Rang Undang-Undang Data: Momen Hak Cipta

Era digital telah membawa peluang yang belum pernah terjadi sebelumnya untuk inovasi, terutama dalam bidang kecerdasan buatan (AI). Namun, kemajuan ini juga menimbulkan pertanyaan penting tentang batasan etika dan hukum penggunaan data, terutama mengenai materi berhak cipta. Perdebatan seputar penggunaan buku bajakan untuk melatih model AI telah mencapai titik didih, menuntut penilaian ulang undang-undang hak cipta yang ada dan sikap yang lebih tegas terhadap pelanggaran kekayaan intelektual.

Isu Utama: Penggunaan Tanpa Izin Materi Berhak Cipta

Inti dari masalah ini terletak pada penggunaan buku berhak cipta tanpa izin untuk melatih model AI. Praktik ini, yang diduga dilakukan oleh raksasa teknologi seperti Meta, telah memicu kemarahan di antara penulis dan penerbit yang merasa hak mereka dilanggar demi keuntungan komersial. Mark Price, mantan Direktur Pelaksana Waitrose, telah menjadi kritikus vokal praktik ini, secara langsung menanggapi CEO Meta Mark Zuckerberg dan mempertanyakan justifikasi perusahaan untuk mengeksploitasi karya-karya penulis Inggris tanpa izin.

Tim hukum Price sedang menjajaki berbagai cara untuk melakukan tindakan hukum terhadap Meta di Inggris. Salah satu pendekatannya adalah menentukan apakah buku-buku yang bersumber dari basis data bajakan LibGen telah "dicerna dan diproses" di Inggris. Jika terbukti, ini dapat menetapkan kasus yang jelas terhadap Meta berdasarkan undang-undang hak cipta Inggris.

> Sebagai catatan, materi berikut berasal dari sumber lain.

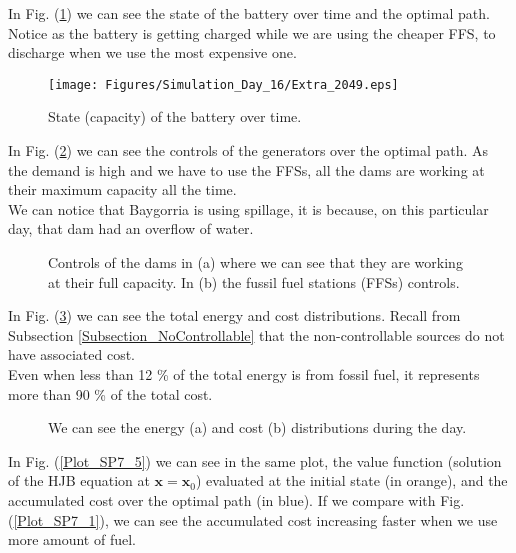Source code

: In Fig. (\ref{Plot_SP7_2}) we can see the state of the battery over time and the optimal path. Notice as the battery is getting charged while we are using the cheaper FFS, to discharge when we use the most expensive one.

\begin{figure}[H]
\centering
\texttt{[image: Figures/Simulation\_Day\_16/Extra\_2049.eps]}
\caption{State (capacity) of the battery over time.}
\label{Plot_SP7_2}
\end{figure}

In Fig. (\ref{Plot_SP7_3}) we can see the controls of the generators over the optimal path. As the demand is high and we have to use the FFSs, all the dams are working at their maximum capacity all the time.\\
We can notice that Baygorria is using spillage, it is because, on this particular day, that dam had an overflow of water.

\begin{figure}[H]
\centering
{}\qquad
{}
\caption{Controls of the dams in (a) where we can see that they are working at their full capacity. In (b) the fussil fuel stations (FFSs) controls.}
\label{Plot_SP7_3}
\end{figure}

In Fig. (\ref{Plot_SP7_4}) we can see the total energy and cost distributions. Recall from Subsection \ref{Subsection_NoControllable} that the non-controllable sources do not have associated cost.\\
Even when less than 12 \% of the total energy is from fossil fuel, it represents more than 90 \% of the total cost.

\begin{figure}[H]
\centering
{}\qquad
{}
\caption{We can see the energy (a) and cost (b) distributions during the day.}
\label{Plot_SP7_4}
\end{figure}

In Fig. (\ref{Plot_SP7_5}) we can see in the same plot, the value function (solution of the HJB equation at $\bm{x}=\bm{x}_0$) evaluated at the initial state (in orange), and the accumulated cost over the optimal path (in blue). If we compare with Fig. (\ref{Plot_SP7_1}), we can see the accumulated cost increasing faster when we use more amount of fuel.

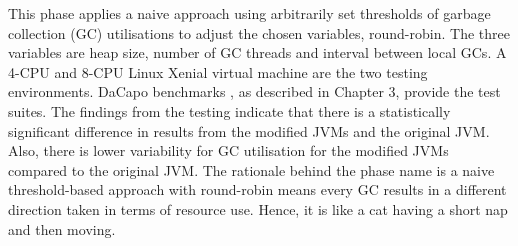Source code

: This phase applies a naive approach using arbitrarily set thresholds of garbage collection
(GC) utilisations to adjust the chosen variables, round-robin. The three
variables are heap size, number of GC threads and interval between local
GCs. A 4-CPU and 8-CPU Linux Xenial virtual machine are the
two testing environments. DaCapo benchmarks \cite{blackburn2006dacapo}, as described in Chapter 3,
provide the test suites.
\newline\newline
The findings from the testing indicate that there is a statistically
significant difference in results from the modified JVMs and the
original JVM. Also, there is lower variability for GC utilisation for
the modified JVMs compared to the original JVM.
\newline\newline
The rationale behind the phase name is a naive threshold-based approach
with round-robin means every GC results in a different direction taken
in terms of resource use. Hence, it is like a cat having a short nap and
then moving.

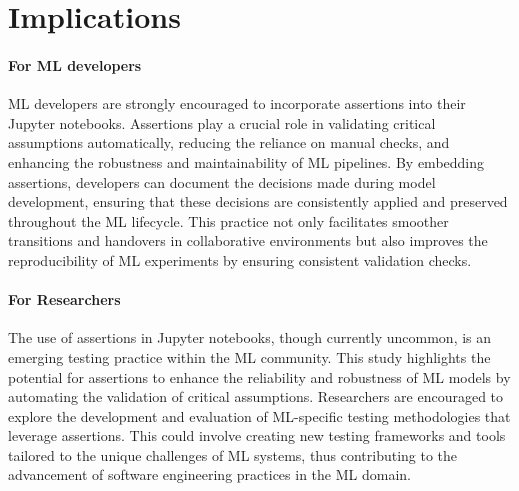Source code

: 



\section{Implications}


\paragraph{\textbf{For ML developers}} ML developers are strongly encouraged to incorporate assertions into their Jupyter notebooks. Assertions play a crucial role in validating critical assumptions automatically, reducing the reliance on manual checks, and enhancing the robustness and maintainability of ML pipelines. By embedding assertions, developers can document the decisions made during model development, ensuring that these decisions are consistently applied and preserved throughout the ML lifecycle. This practice not only facilitates smoother transitions and handovers in collaborative environments but also improves the reproducibility of ML experiments by ensuring consistent validation checks.

\paragraph{\textbf{For Researchers}} The use of assertions in Jupyter notebooks, though currently uncommon, is an emerging testing practice within the ML community. This study highlights the potential for assertions to enhance the reliability and robustness of ML models by automating the validation of critical assumptions. Researchers are encouraged to explore the development and evaluation of ML-specific testing methodologies that leverage assertions. This could involve creating new testing frameworks and tools tailored to the unique challenges of ML systems, thus contributing to the advancement of software engineering practices in the ML domain.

Memeriksa Output: Kunci untuk Membuktikan Pelanggaran

Pendekatan lain, mungkin lebih menarik, berfokus pada menganalisis konten yang dihasilkan oleh model AI Meta, Llama. Price berpendapat bahwa jika Llama menghasilkan konten yang sangat mirip dengan bagian dari buku-buku yang digunakan untuk melatihnya, ini dapat berfungsi sebagai bukti kuat pelanggaran hak cipta. Alur penyelidikan ini memiliki kemiripan dengan kasus Getty Images yang sedang berlangsung terhadap Stability AI, yang berpusat pada dugaan reproduksi gambar berhak cipta oleh model Stable Diffusion Stability AI.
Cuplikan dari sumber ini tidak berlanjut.